Ni oír hablar de eso. El personal no quiere guerras, pero no las quiere porque la guerra es lo más sucio de la política sucia y nos ensucia la casa de varios detritus. Porque la guerra es el negocio más feo de los negociantes más embadurnados de suciedad, más untados por el dinero, aunque dicen que el dinero nunca huele ni tiene color ni sabor, como si fuera agua pura de la montaña limpia, como si fueran el alimento que llueve sobre la tierra como en un bombardeo de regadera, como en un chubasco de bombas de racimo o de dispersión, munición para nutrir la vida entera. Lo dicen y lo sabemos. Sabemos que moriremos si no llueve pronto. Sabemos que mierda de la montaña mal no huele. Cuando alguien nos manda a la mierda debe ser eso mismo, significa que quieren convertirnos en muerte, en podredumbre, en excremento, en el estiércol que alimentan la verdura y todos los colores del verde. La guerra galopa sobre un caballo rojo, al lado del caballo blanco de la victoria, del caballo negro de la hambruna, del caballo ceniciento de la muerte. Vladimir Vladímirovich Putin cabalga el oso peludo de la rus de los rusos, bielorrusos y ucranianos de lengua rusa. Vive en Moscú, en la tercera Roma, hija de Constantinopla, donde se inventaron eso de las discusiones bizantinas. Lo ha dicho la iglesia nacional ortodoxa, Putin, Vladímir hijo de Vladímir, es un milagro de Dios. Os alabamos, Señor.

La guerra convierte al hombre en más hombre y a la mujer en mucha más mujer. Cuando Nora, por ejemplo, decide no ser nunca más la muñeca de la casa de muñecas, es exactamente cuando le declara la guerra al marido y se va para siempre. Que te zurzan, cariño. Nora descubre su identidad en la guerra de afirmación, en el divorcio que lleva contra el cretino que la manda, que la tiraniza. La guerra de liberación es también guerra, pero esta nos gusta más, ya nos parece una guerra más justa, la de los débiles contra los poderosos, la guerra del bien contra el mal. La de los nuestros contra los demás. Nosotros, el pueblo, vamos guiados por una mujer, la libertad, que enseña una mama y ondea la bandera de los tres colores, los colores de la república, que también es una mujer nodriza y generosa, y que nos llevará hasta las tres gemelas, la libertad, la igualdad y la fraternidad mientras alrededor van cayendo las bombas. Nos lo pintó Delacroix. Dicen los historiadores que, antes de la guerra, Inglaterra y Francia eran dos identidades, dos realidades confusas y borrosas, dos países que aún no habían terminado de cuajar. Después de la guerra, la de los Cien Años, la guerra había trabado para siempre esas dos identidades tan fuertes de Europa. Fue otra guerra de identidad, la que ganó la doncella, la chica virgen que derrota, como un ángel, a los poderosos enemigos de Francia en Orleans. “Del amor o del odio que Dios tiene por los ingleses nada sé, pero lo que sé muy bien es que todos serán expulsados de Francia, excepto los que allí morirán”. Así habla Juana de Arco, la moza, antes de que la quemen en la hoguera con dieciocho años.

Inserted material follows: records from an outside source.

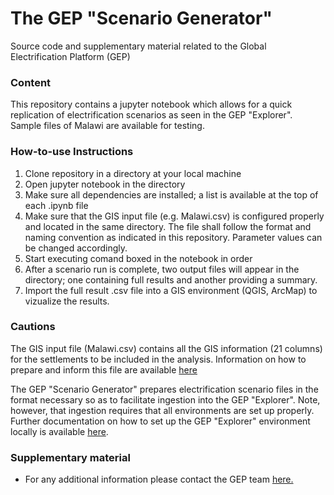 # The GEP "Scenario Generator" 
Source code and supplementary material related to the Global Electrification Platform (GEP)

### Content

This repository contains a jupyter notebook which allows for a quick replication of electrification scenarios as seen in the GEP "Explorer". Sample files of Malawi are available for testing.

### How-to-use Instructions 

1. Clone repository in a directory at your local machine
2. Open jupyter notebook in the directory
3. Make sure all dependencies are installed; a list is available at the top of each .ipynb file
4. Make sure that the GIS input file (e.g. Malawi.csv) is configured properly and located in the same directory. The file shall follow the format and naming convention as indicated in this repository. Parameter values can be changed accordingly.
4. Start executing comand boxed in the notebook in order
5. After a scenario run is complete, two output files will appear in the directory; one containing full results and another providing a summary.
6. Import the full result .csv file into a GIS environment (QGIS, ArcMap) to vizualize the results.

### Cautions

The GIS input file (Malawi.csv) contains all the GIS information (21 columns) for the settlements to be included in the analysis. Information on how to prepare and inform this file are available [here](https://the-gep-user-manual.readthedocs.io/en/latest/index.html)

The GEP "Scenario Generator" prepares electrification scenario files in the format necessary so as to facilitate ingestion into the GEP "Explorer". Note, however, that ingestion requires that all environments are set up properly. Further documentation on how to set up the GEP "Explorer" environment locally is available [here](https://the-gep-user-manual.readthedocs.io/en/latest/index.html).

### Supplementary material

- For any additional information please contact the GEP team [here.](https://the-gep-user-manual.readthedocs.io/en/latest/Contact.html)

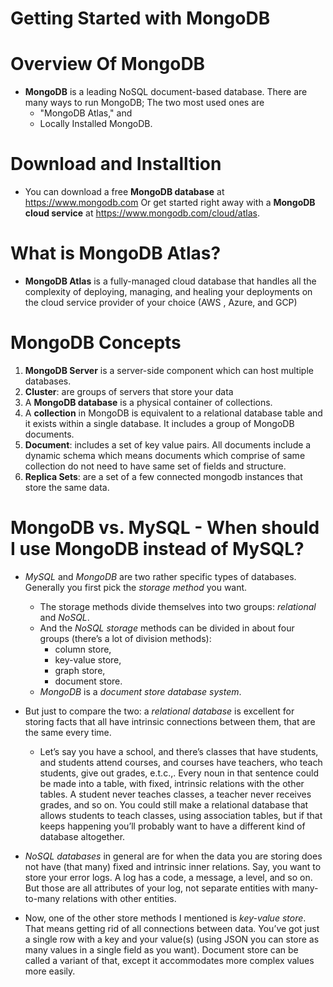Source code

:# Getting Started with MongoDB

# Overview Of MongoDB
* __MongoDB__ is a leading NoSQL document-based database. There are many ways to run MongoDB; The two most used ones are 
  * "MongoDB Atlas," and 
  * Locally Installed MongoDB.

# Download and Installtion
* You can download a free __MongoDB database__ at https://www.mongodb.com Or get started right away with a __MongoDB cloud service__ at https://www.mongodb.com/cloud/atlas.

# What is MongoDB Atlas?
* __MongoDB Atlas__ is a fully-managed cloud database that handles all the complexity of deploying, managing, and healing your deployments on the cloud service provider of your choice (AWS , Azure, and GCP)

# MongoDB Concepts
1. __MongoDB Server__ is a server-side component which can host multiple databases.
2. __Cluster__: are groups of servers that store your data
3. A __MongoDB database__ is a physical container of collections.
4. A __collection__ in MongoDB is equivalent to a relational database table and it exists within a single database. It includes a group of MongoDB documents.
5. __Document__: includes a set of key value pairs.  All documents include a dynamic schema which means documents which comprise of same collection do not need to have same set of fields and structure.
6. __Replica Sets__: are a set of a few connected mongodb instances that store the same data.

# MongoDB vs. MySQL - When should I use MongoDB instead of MySQL?
* _MySQL_ and _MongoDB_ are two rather specific types of databases. Generally you first pick the _storage method_ you want. 
    * The storage methods divide themselves into two groups: _relational_ and _NoSQL_. 
    * And the _NoSQL storage_ methods can be divided in about four groups (there’s a lot of division methods): 
      * column store, 
      * key-value store, 
      * graph store, 
      * document store.
    * _MongoDB_ is a _document store database system_.

* But just to compare the two: a _relational database_ is excellent for storing facts that all have intrinsic connections between them, that are the same every time. 
    * Let’s say you have a school, and there’s classes that have students, and students attend courses, and courses have teachers, who teach students, give out grades, e.t.c.,. Every noun in that sentence could be made into a table, with fixed, intrinsic relations with the other tables. A student never teaches classes, a teacher never receives grades, and so on. You could still make a relational database that allows students to teach classes, using association tables, but if that keeps happening you’ll probably want to have a different kind of database altogether.
  
* _NoSQL databases_ in general are for when the data you are storing does not have (that many) fixed and intrinsic inner relations. Say, you want to store your error logs. A log has a code, a message, a level, and so on. But those are all attributes of your log, not separate entities with many-to-many relations with other entities.
  
* Now, one of the other store methods I mentioned is _key-value store_. That means getting rid of all connections between data. You’ve got just a single row with a key and your value(s) (using JSON you can store as many values in a single field as you want). Document store can be called a variant of that, except it accommodates more complex values more easily.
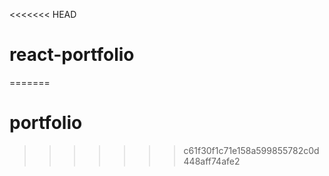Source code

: <<<<<<< HEAD
# react-portfolio
=======
# portfolio
>>>>>>> c61f30f1c71e158a599855782c0d448aff74afe2
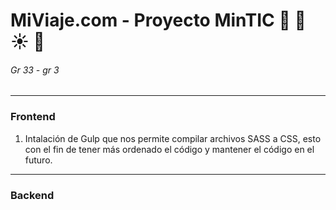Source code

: # MiViaje.com - Proyecto MinTIC :hotel: :ocean:  :sunny: :palm_tree:
###### Gr 33 - gr 3

------------
### Frontend
 1. Intalación de Gulp que nos permite compilar archivos SASS a CSS, esto con el fin de tener más ordenado el código y mantener el código en el futuro.

------------
### Backend
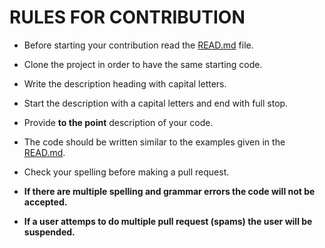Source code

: # RULES FOR CONTRIBUTION

- Before starting your contribution read the [READ.md](https://github.com/Desk-Booking-System/Desk-Booking-System/blob/main/README.md) file.

- Clone the project in order to have the same starting code.

- Write the description heading with capital letters.

- Start the description with a capital letters and end with full stop.

- Provide **to the point** description of your code.

- The code should be written similar to the examples given in the [READ.md](https://github.com/Desk-Booking-System/Desk-Booking-System/blob/main/README.md).

- Check your spelling before making a pull request.

- **If there are multiple spelling and grammar errors the code will not be accepted.**

- **If a user attemps to do multiple pull request (spams) the user will be suspended.**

La guerra de Ucrania puede hermanar a la Europa dividida y fortalecerla, para bien o para mal. Probablemente, serán ambas cosas: será para bien y para mal. Incluso Suiza ha dejado su tradicional neutralidad para decir que no a Rusia, lo mismo que los absentistas del norte, Finlandia y Noruega. Europa quizá nacerá de esta guerra de Putin, el enviado de Dios. La guerra es prodigiosa porque, a veces, puede convertirse en una aceleración de la historia, puede conseguir la unidad de la Unión Europea como la Segunda Guerra Mundial unió, en una misma familia, a Alemania con Francia, acompañados de los británicos y de Estados Unidos. Cataluña misma dicen, dicen, que nació de una guerra perdida, cuando el caudillo Almanzor destruyó Barcelona el lejano día del 6 de julio de 985.